• [Data for the task]:

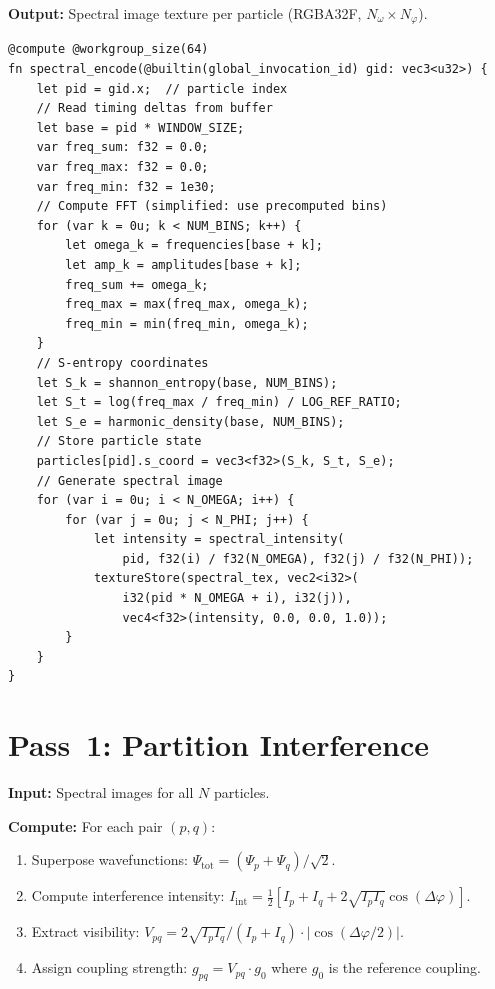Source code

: \textbf{Output:} Spectral image texture per particle (RGBA32F, $N_\omega \times N_\varphi$).

\begin{lstlisting}[style=wgsl,caption={Pass 0: Spectral Encoding (WGSL pseudocode)}]
@compute @workgroup_size(64)
fn spectral_encode(@builtin(global_invocation_id) gid: vec3<u32>) {
    let pid = gid.x;  // particle index
    // Read timing deltas from buffer
    let base = pid * WINDOW_SIZE;
    var freq_sum: f32 = 0.0;
    var freq_max: f32 = 0.0;
    var freq_min: f32 = 1e30;
    // Compute FFT (simplified: use precomputed bins)
    for (var k = 0u; k < NUM_BINS; k++) {
        let omega_k = frequencies[base + k];
        let amp_k = amplitudes[base + k];
        freq_sum += omega_k;
        freq_max = max(freq_max, omega_k);
        freq_min = min(freq_min, omega_k);
    }
    // S-entropy coordinates
    let S_k = shannon_entropy(base, NUM_BINS);
    let S_t = log(freq_max / freq_min) / LOG_REF_RATIO;
    let S_e = harmonic_density(base, NUM_BINS);
    // Store particle state
    particles[pid].s_coord = vec3<f32>(S_k, S_t, S_e);
    // Generate spectral image
    for (var i = 0u; i < N_OMEGA; i++) {
        for (var j = 0u; j < N_PHI; j++) {
            let intensity = spectral_intensity(
                pid, f32(i) / f32(N_OMEGA), f32(j) / f32(N_PHI));
            textureStore(spectral_tex, vec2<i32>(
                i32(pid * N_OMEGA + i), i32(j)),
                vec4<f32>(intensity, 0.0, 0.0, 1.0));
        }
    }
}
\end{lstlisting}

\section{Pass~1: Partition Interference}
\label{sec:pass1}

\textbf{Input:} Spectral images for all $N$ particles.

\textbf{Compute:} For each pair $(p, q)$:
\begin{enumerate}
    \item Superpose wavefunctions: $\Psi_{\mathrm{tot}} = (\Psi_p + \Psi_q)/\sqrt{2}$.
    \item Compute interference intensity: $I_{\mathrm{int}} = \tfrac{1}{2}[I_p + I_q + 2\sqrt{I_p I_q}\cos(\Delta\varphi)]$.
    \item Extract visibility: $V_{pq} = 2\sqrt{I_p I_q}/(I_p + I_q) \cdot |\cos(\Delta\varphi/2)|$.
    \item Assign coupling strength: $g_{pq} = V_{pq} \cdot g_0$ where $g_0$ is the reference coupling.
\end{enumerate}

• [To do]: Would you copy, unchanged, the stretch of the records above that begins at the line containing "let pid = gid.x;" and ends at the line containing "let omega_k = frequencies[base + k];", and only that?

• [Worked solution]:
    let pid = gid.x;  // particle index
    // Read timing deltas from buffer
    let base = pid * WINDOW_SIZE;
    var freq_sum: f32 = 0.0;
    var freq_max: f32 = 0.0;
    var freq_min: f32 = 1e30;
    // Compute FFT (simplified: use precomputed bins)
    for (var k = 0u; k < NUM_BINS; k++) {
        let omega_k = frequencies[base + k];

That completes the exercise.